Guiding Principles

EDAN supports diabetes-related ECHO programs that are committed to promoting the following ABCDES principles:

  • A – Access

    People living with diabetes often lack access to specialty expertise, and complex diabetes management frequently occurs in primary care settings. EDAN works to expand specialty-level knowledge and mentorship to frontline clinicians—particularly in rural and medically underserved communities—to address unmet clinical needs and strengthen local capacity for high-quality care.

  • B – Beyond A1c

    Diabetes care extends beyond glycemic targets alone. EDAN promotes comprehensive, patient-centered care that addresses cardiometabolic risk, kidney health, mental health, and overall well-being.
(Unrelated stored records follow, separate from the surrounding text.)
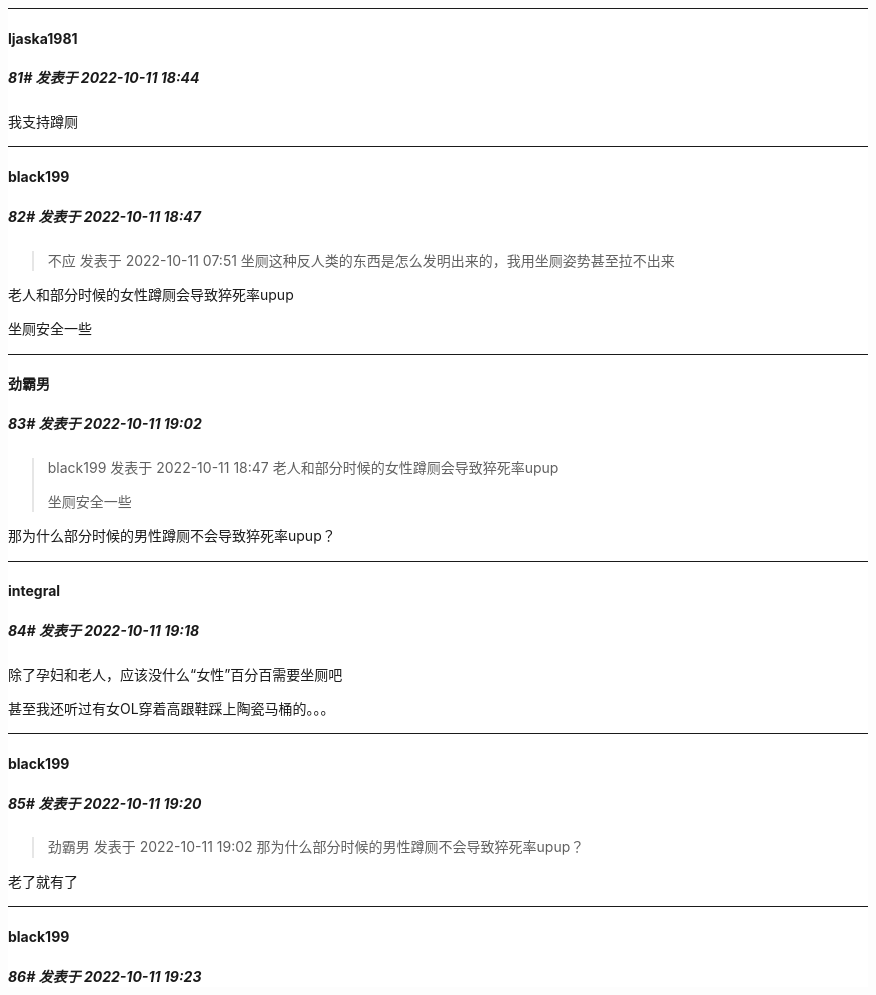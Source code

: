 

*****

####  ljaska1981  
##### 81#       发表于 2022-10-11 18:44

我支持蹲厕

*****

####  black199  
##### 82#       发表于 2022-10-11 18:47

<blockquote>不应 发表于 2022-10-11 07:51
坐厕这种反人类的东西是怎么发明出来的，我用坐厕姿势甚至拉不出来</blockquote>
老人和部分时候的女性蹲厕会导致猝死率upup

坐厕安全一些



*****

####  劲霸男  
##### 83#       发表于 2022-10-11 19:02

<blockquote>black199 发表于 2022-10-11 18:47
老人和部分时候的女性蹲厕会导致猝死率upup

坐厕安全一些</blockquote>
那为什么部分时候的男性蹲厕不会导致猝死率upup？



*****

####  integral  
##### 84#       发表于 2022-10-11 19:18

除了孕妇和老人，应该没什么“女性”百分百需要坐厕吧

甚至我还听过有女OL穿着高跟鞋踩上陶瓷马桶的。。。

*****

####  black199  
##### 85#       发表于 2022-10-11 19:20

<blockquote>劲霸男 发表于 2022-10-11 19:02
那为什么部分时候的男性蹲厕不会导致猝死率upup？</blockquote>
老了就有了



*****

####  black199  
##### 86#       发表于 2022-10-11 19:23
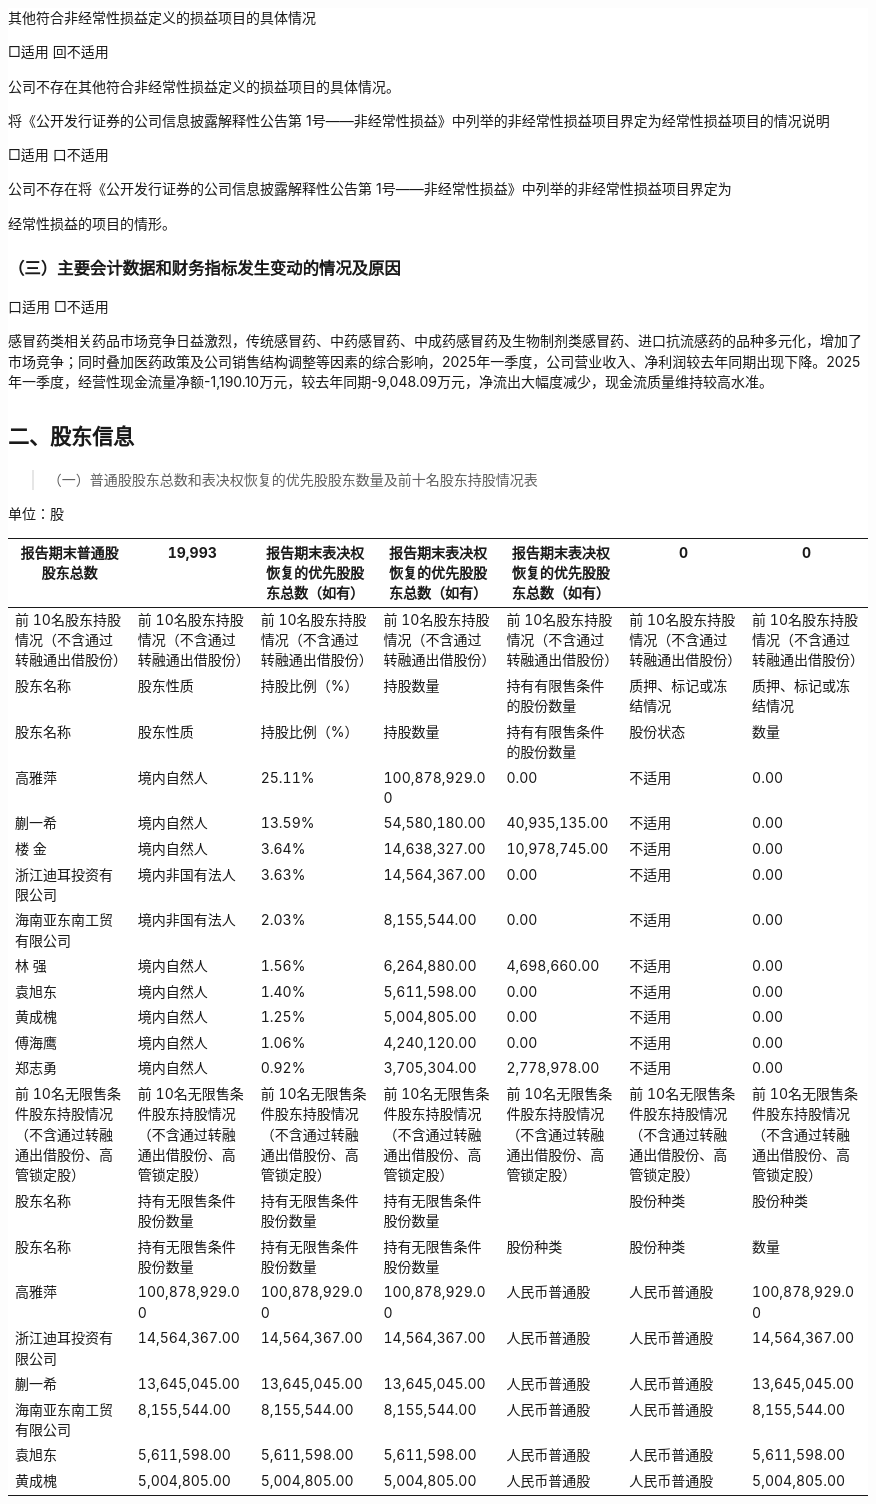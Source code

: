 
其他符合非经常性损益定义的损益项目的具体情况  

□适用 回不适用  

公司不存在其他符合非经常性损益定义的损益项目的具体情况。  

将《公开发行证券的公司信息披露解释性公告第 1号——非经常性损益》中列举的非经常性损益项目界定为经常性损益项目的情况说明  

□适用 口不适用  

公司不存在将《公开发行证券的公司信息披露解释性公告第 1号——非经常性损益》中列举的非经常性损益项目界定为  

经常性损益的项目的情形。  

### （三）主要会计数据和财务指标发生变动的情况及原因  

口适用 □不适用  

感冒药类相关药品市场竞争日益激烈，传统感冒药、中药感冒药、中成药感冒药及生物制剂类感冒药、进口抗流感药的品种多元化，增加了市场竞争；同时叠加医药政策及公司销售结构调整等因素的综合影响，2025年一季度，公司营业收入、净利润较去年同期出现下降。2025年一季度，经营性现金流量净额-1,190.10万元，较去年同期-9,048.09万元，净流出大幅度减少，现金流质量维持较高水准。  

## 二、股东信息  

>（一）普通股股东总数和表决权恢复的优先股股东数量及前十名股东持股情况表  

单位：股  

| 报告期末普通股股东总数|19,993|报告期末表决权恢复的优先股股东总数（如有）|报告期末表决权恢复的优先股股东总数（如有）|报告期末表决权恢复的优先股股东总数（如有）|0|0|
| ---|---|---|---|---|---|---|
| 前 10名股东持股情况（不含通过转融通出借股份）|前 10名股东持股情况（不含通过转融通出借股份）|前 10名股东持股情况（不含通过转融通出借股份）|前 10名股东持股情况（不含通过转融通出借股份）|前 10名股东持股情况（不含通过转融通出借股份）|前 10名股东持股情况（不含通过转融通出借股份）|前 10名股东持股情况（不含通过转融通出借股份）|
| 股东名称|股东性质|持股比例（%）|持股数量|持有有限售条件的股份数量|质押、标记或冻结情况|质押、标记或冻结情况|
| 股东名称|股东性质|持股比例（%）|持股数量|持有有限售条件的股份数量|股份状态|数量|
| 高雅萍|境内自然人|25.11%|100,878,929.00|0.00|不适用|0.00|
| 蒯一希|境内自然人|13.59%|54,580,180.00|40,935,135.00|不适用|0.00|
| 楼  金|境内自然人|3.64%|14,638,327.00|10,978,745.00|不适用|0.00|
| 浙江迪耳投资有限公司|境内非国有法人|3.63%|14,564,367.00|0.00|不适用|0.00|
| 海南亚东南工贸有限公司|境内非国有法人|2.03%|8,155,544.00|0.00|不适用|0.00|
| 林  强|境内自然人|1.56%|6,264,880.00|4,698,660.00|不适用|0.00|
| 袁旭东|境内自然人|1.40%|5,611,598.00|0.00|不适用|0.00|
| 黄成槐|境内自然人|1.25%|5,004,805.00|0.00|不适用|0.00|
| 傅海鹰|境内自然人|1.06%|4,240,120.00|0.00|不适用|0.00|
| 郑志勇|境内自然人|0.92%|3,705,304.00|2,778,978.00|不适用|0.00|
| 前 10名无限售条件股东持股情况（不含通过转融通出借股份、高管锁定股）|前 10名无限售条件股东持股情况（不含通过转融通出借股份、高管锁定股）|前 10名无限售条件股东持股情况（不含通过转融通出借股份、高管锁定股）|前 10名无限售条件股东持股情况（不含通过转融通出借股份、高管锁定股）|前 10名无限售条件股东持股情况（不含通过转融通出借股份、高管锁定股）|前 10名无限售条件股东持股情况（不含通过转融通出借股份、高管锁定股）|前 10名无限售条件股东持股情况（不含通过转融通出借股份、高管锁定股）|
| 股东名称|持有无限售条件股份数量|持有无限售条件股份数量|持有无限售条件股份数量||股份种类|股份种类|
| 股东名称|持有无限售条件股份数量|持有无限售条件股份数量|持有无限售条件股份数量|股份种类|股份种类|数量|
| 高雅萍|100,878,929.00|100,878,929.00|100,878,929.00|人民币普通股|人民币普通股|100,878,929.00|
| 浙江迪耳投资有限公司|14,564,367.00|14,564,367.00|14,564,367.00|人民币普通股|人民币普通股|14,564,367.00|
| 蒯一希|13,645,045.00|13,645,045.00|13,645,045.00|人民币普通股|人民币普通股|13,645,045.00|
| 海南亚东南工贸有限公司|8,155,544.00|8,155,544.00|8,155,544.00|人民币普通股|人民币普通股|8,155,544.00|
| 袁旭东|5,611,598.00|5,611,598.00|5,611,598.00|人民币普通股|人民币普通股|5,611,598.00|
| 黄成槐|5,004,805.00|5,004,805.00|5,004,805.00|人民币普通股|人民币普通股|5,004,805.00|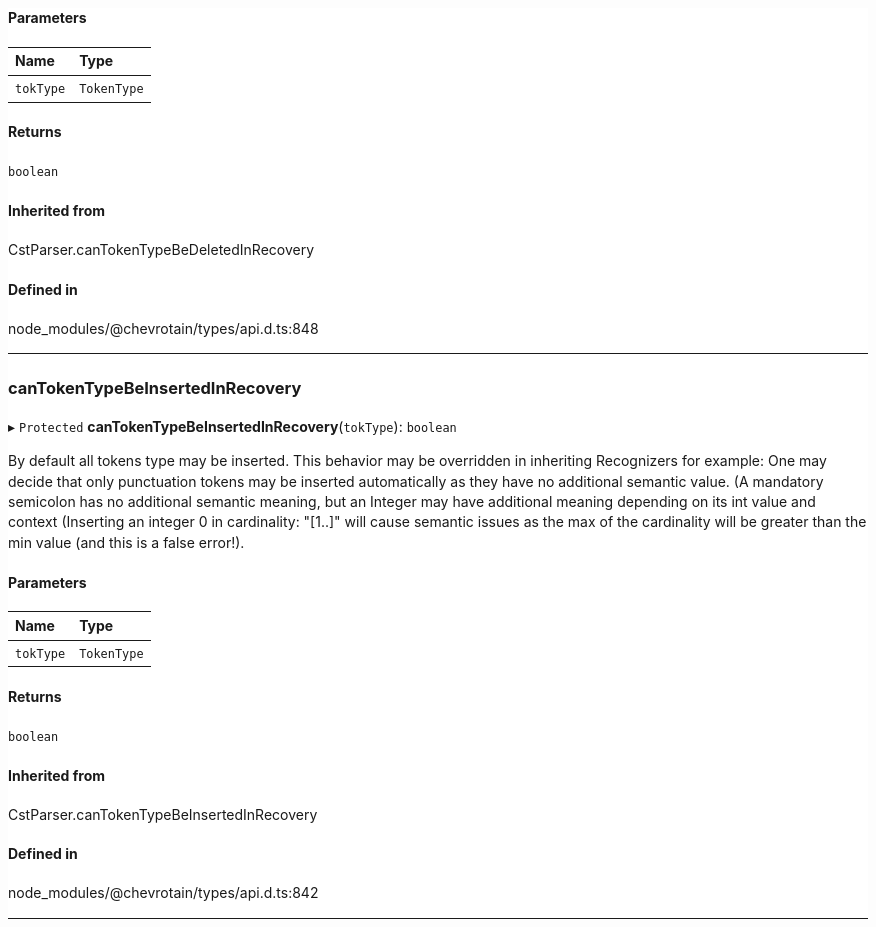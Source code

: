 #### Parameters

| Name      | Type        |
| :-------- | :---------- |
| `tokType` | `TokenType` |

#### Returns

`boolean`

#### Inherited from

CstParser.canTokenTypeBeDeletedInRecovery

#### Defined in

node_modules/@chevrotain/types/api.d.ts:848

---

### <a id="cantokentypebeinsertedinrecovery" name="cantokentypebeinsertedinrecovery"></a> canTokenTypeBeInsertedInRecovery

▸ `Protected` **canTokenTypeBeInsertedInRecovery**(`tokType`): `boolean`

By default all tokens type may be inserted. This behavior may be overridden in inheriting Recognizers
for example: One may decide that only punctuation tokens may be inserted automatically as they have no additional
semantic value. (A mandatory semicolon has no additional semantic meaning, but an Integer may have additional meaning
depending on its int value and context (Inserting an integer 0 in cardinality: "[1..]" will cause semantic issues
as the max of the cardinality will be greater than the min value (and this is a false error!).

#### Parameters

| Name      | Type        |
| :-------- | :---------- |
| `tokType` | `TokenType` |

#### Returns

`boolean`

#### Inherited from

CstParser.canTokenTypeBeInsertedInRecovery

#### Defined in

node_modules/@chevrotain/types/api.d.ts:842

---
We support clinicians in delivering evidence-based care that reduces stigma and therapeutic inertia while focusing on meaningful, whole-person outcomes.

  • C – Confidence

    Frontline primary care clinicians often report limited confidence in managing complex diabetes. EDAN builds communities of practice that enhance clinical knowledge, peer learning, and specialist mentorship—strengthening clinician confidence and sustainable local capacity.

  • D – Delivery

    EDAN supports data-informed quality improvement and practice transformation to strengthen diabetes care delivery and improve outcomes in rural and medically underserved communities..

  • E – Education

    Every person living with diabetes deserves individualized, evidence-based care and access to high-quality diabetes education. EDAN strengthens workforce education through structured learning collaboratives, case-based mentorship, and ongoing professional development.

  • S – Systems

    Persistent gaps in diabetes outcomes cannot be attributed solely to individual “non-compliance.” behavior. We need to look at the system of delivery of healthcare for people living with diabetes and make transformational changes. Improving outcomes requires strengthening the systems that equip frontline clinicians with specialty access, coordination, and ongoing support. The ECHO model has an urgent role to play.